[Saved entries]
::::::::

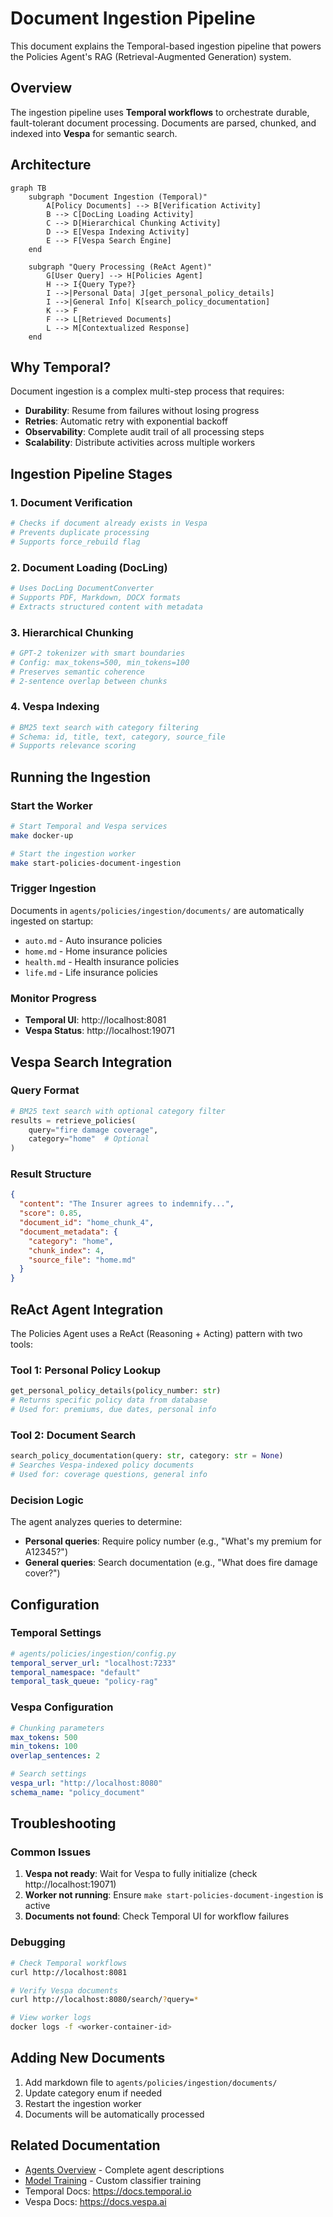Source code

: # Document Ingestion Pipeline

This document explains the Temporal-based ingestion pipeline that powers the Policies Agent's RAG (Retrieval-Augmented Generation) system.

## Overview

The ingestion pipeline uses **Temporal workflows** to orchestrate durable, fault-tolerant document processing. Documents are parsed, chunked, and indexed into **Vespa** for semantic search.

## Architecture

```mermaid
graph TB
    subgraph "Document Ingestion (Temporal)"
        A[Policy Documents] --> B[Verification Activity]
        B --> C[DocLing Loading Activity] 
        C --> D[Hierarchical Chunking Activity]
        D --> E[Vespa Indexing Activity]
        E --> F[Vespa Search Engine]
    end
    
    subgraph "Query Processing (ReAct Agent)"
        G[User Query] --> H[Policies Agent]
        H --> I{Query Type?}
        I -->|Personal Data| J[get_personal_policy_details]
        I -->|General Info| K[search_policy_documentation]
        K --> F
        F --> L[Retrieved Documents]
        L --> M[Contextualized Response]
    end
```

## Why Temporal?

Document ingestion is a complex multi-step process that requires:

- **Durability**: Resume from failures without losing progress
- **Retries**: Automatic retry with exponential backoff
- **Observability**: Complete audit trail of all processing steps
- **Scalability**: Distribute activities across multiple workers

## Ingestion Pipeline Stages

### 1. Document Verification
```python
# Checks if document already exists in Vespa
# Prevents duplicate processing
# Supports force_rebuild flag
```

### 2. Document Loading (DocLing)
```python
# Uses DocLing DocumentConverter
# Supports PDF, Markdown, DOCX formats
# Extracts structured content with metadata
```

### 3. Hierarchical Chunking
```python
# GPT-2 tokenizer with smart boundaries
# Config: max_tokens=500, min_tokens=100
# Preserves semantic coherence
# 2-sentence overlap between chunks
```

### 4. Vespa Indexing
```python
# BM25 text search with category filtering
# Schema: id, title, text, category, source_file
# Supports relevance scoring
```

## Running the Ingestion

### Start the Worker
```bash
# Start Temporal and Vespa services
make docker-up

# Start the ingestion worker
make start-policies-document-ingestion
```

### Trigger Ingestion
Documents in `agents/policies/ingestion/documents/` are automatically ingested on startup:
- `auto.md` - Auto insurance policies
- `home.md` - Home insurance policies  
- `health.md` - Health insurance policies
- `life.md` - Life insurance policies

### Monitor Progress
- **Temporal UI**: http://localhost:8081
- **Vespa Status**: http://localhost:19071

## Vespa Search Integration

### Query Format
```python
# BM25 text search with optional category filter
results = retrieve_policies(
    query="fire damage coverage",
    category="home"  # Optional
)
```

### Result Structure
```json
{
  "content": "The Insurer agrees to indemnify...",
  "score": 0.85,
  "document_id": "home_chunk_4",
  "document_metadata": {
    "category": "home",
    "chunk_index": 4,
    "source_file": "home.md"
  }
}
```

## ReAct Agent Integration

The Policies Agent uses a ReAct (Reasoning + Acting) pattern with two tools:

### Tool 1: Personal Policy Lookup
```python
get_personal_policy_details(policy_number: str)
# Returns specific policy data from database
# Used for: premiums, due dates, personal info
```

### Tool 2: Document Search
```python
search_policy_documentation(query: str, category: str = None)
# Searches Vespa-indexed policy documents
# Used for: coverage questions, general info
```

### Decision Logic
The agent analyzes queries to determine:
- **Personal queries**: Require policy number (e.g., "What's my premium for A12345?")
- **General queries**: Search documentation (e.g., "What does fire damage cover?")

## Configuration

### Temporal Settings
```yaml
# agents/policies/ingestion/config.py
temporal_server_url: "localhost:7233"
temporal_namespace: "default"
temporal_task_queue: "policy-rag"
```

### Vespa Configuration
```yaml
# Chunking parameters
max_tokens: 500
min_tokens: 100
overlap_sentences: 2

# Search settings
vespa_url: "http://localhost:8080"
schema_name: "policy_document"
```

## Troubleshooting

### Common Issues

1. **Vespa not ready**: Wait for Vespa to fully initialize (check http://localhost:19071)
2. **Worker not running**: Ensure `make start-policies-document-ingestion` is active
3. **Documents not found**: Check Temporal UI for workflow failures

### Debugging
```bash
# Check Temporal workflows
curl http://localhost:8081

# Verify Vespa documents
curl http://localhost:8080/search/?query=*

# View worker logs
docker logs -f <worker-container-id>
```

## Adding New Documents

1. Add markdown file to `agents/policies/ingestion/documents/`
2. Update category enum if needed
3. Restart the ingestion worker
4. Documents will be automatically processed

## Related Documentation

- [Agents Overview](agents-overview.md) - Complete agent descriptions
- [Model Training](model-training.md) - Custom classifier training
- Temporal Docs: https://docs.temporal.io
- Vespa Docs: https://docs.vespa.ai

::::::::

* **Prompt**: The answer must consist of every line in the records above that contains the word "content".

* **Answer for the task**:
# Extracts structured content with metadata
  "content": "The Insurer agrees to indemnify...",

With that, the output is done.